Last fall, in PHH Corporation v. CFPB, the U.S. Court of Appeals for the D.C. Circuit held that the structure of the Consumer Financial Protection Bureau (CFPB) is unconstitutional, at least insofar as the President may only remove the agency head for cause. Although the Supreme Court has upheld such limits on removal for the heads of other independent agencies, as with the Federal Trade Commission in Humphrey’s Exexcutor, all such cases involved agencies headed by bi-partisan, multi-member commissions or boards. The CFPB’s unique structure, the court concluded, made it uniquely unaccountable. On that basis, the court struck down the provision limiting removal of the head of the CFPB for cause. As Judge Kavanaugh explained: “the CFPB now will operate as an executive agency. The President of the United States now has the power to supervise and direct the Director of the CFPB, and may remove the Director at will at any time.”
The CFPB was understandably upset with this provision, and quickly announced its intention to seek review. Within a week of the decision, the CFPB critiqued the D.C. Circuit’s decision in a filing in another court, declaring in a brief that “The panel decision was wrongly decided and is not likely to withstand further review.”
In November, just after the election, the CFPB filed a brief asking the D.C. Circuit for en banc rehearing in the case. This brief was supported by the Justice Department, which filed an amicus brief supporting the agency’s position. In February, the D.C. Circuit unsurprisingly granted the petition, vacating the decision below.
Now, however, the Department of Justice is no longer on the CFPB’s side. Yesterday, the Department of Justice filed an amicus brief in PHH Corporation v. CFPB defending the original panel decision. According to the brief, the CFPB’s structure, as drafted by Congress, is unconstitutional and the President must have the authority to remove the head of the agency, even if solely due to a policy disagreement. As the Justice Department’s brief explains:
The principal constitutional question in this case is whether the exception to the President’s removal authority recognized in Humphrey’s Executor should be extended by this Court beyond multi-member regulatory commissions to an agency headed by a single Director. While we do not agree with all of the reasoning in the panel’s opinion, the United States agrees with the panel’s conclusion that singleheaded agencies are meaningfully different from the type of multi-member regulatory commission addressed in Humphrey’s Executor.

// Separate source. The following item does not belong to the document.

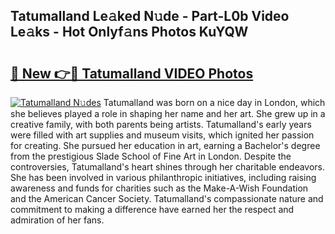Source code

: ## Tatumalland Le𝚊ked N𝚞de - Part-L0b Video Le𝚊ks - Hot Onlyf𝚊ns Photos KuYQW

# <h2><a href="http://ac44322.deff.icu/?id=Tatumalland">🔗 New 👉🔴 Tatumalland VIDEO Photos</a></h2>

[![Tatumalland N𝚞des](https://i.imgur.com/rIISA9y.gif)](http://ac44322.deff.icu/?id=Tatumalland)
Tatumalland was born on a nice day in London, which she believes played a role in shaping her name and her art. She grew up in a creative family, with both parents being artists. Tatumalland's early years were filled with art supplies and museum visits, which ignited her passion for creating. She pursued her education in art, earning a Bachelor's degree from the prestigious Slade School of Fine Art in London. Despite the controversies, Tatumalland's heart shines through her charitable endeavors. She has been involved in various philanthropic initiatives, including raising awareness and funds for charities such as the Make-A-Wish Foundation and the American Cancer Society. Tatumalland's compassionate nature and commitment to making a difference have earned her the respect and admiration of her fans.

The Supreme Court’s analysis in Humphrey’s Executor was premised on the nature of the FTC as a continuing deliberative body, composed of several members with staggered terms to maintain institutional expertise and promote a measure of stability that would not be immediately undermined by political vicissitudes. A singleheaded agency, of course, lacks those critical structural attributes that have been thought to justify “independent” status for multi-member regulatory commissions. Moreover, because a single agency head is unchecked by the constraints of group decision-making among members appointed by different Presidents, there is a greater risk that an “independent” agency headed by a single person will engage in extreme departures from the President’s executive policy. And as the panel recognized, while multi-member regulatory commissions sharing the characteristics of the FTC discussed in Humphrey’s Executor have existed for over a century, limitations on the President’s authority to remove a single agency head are a recent development to which the Executive Branch has consistently objected.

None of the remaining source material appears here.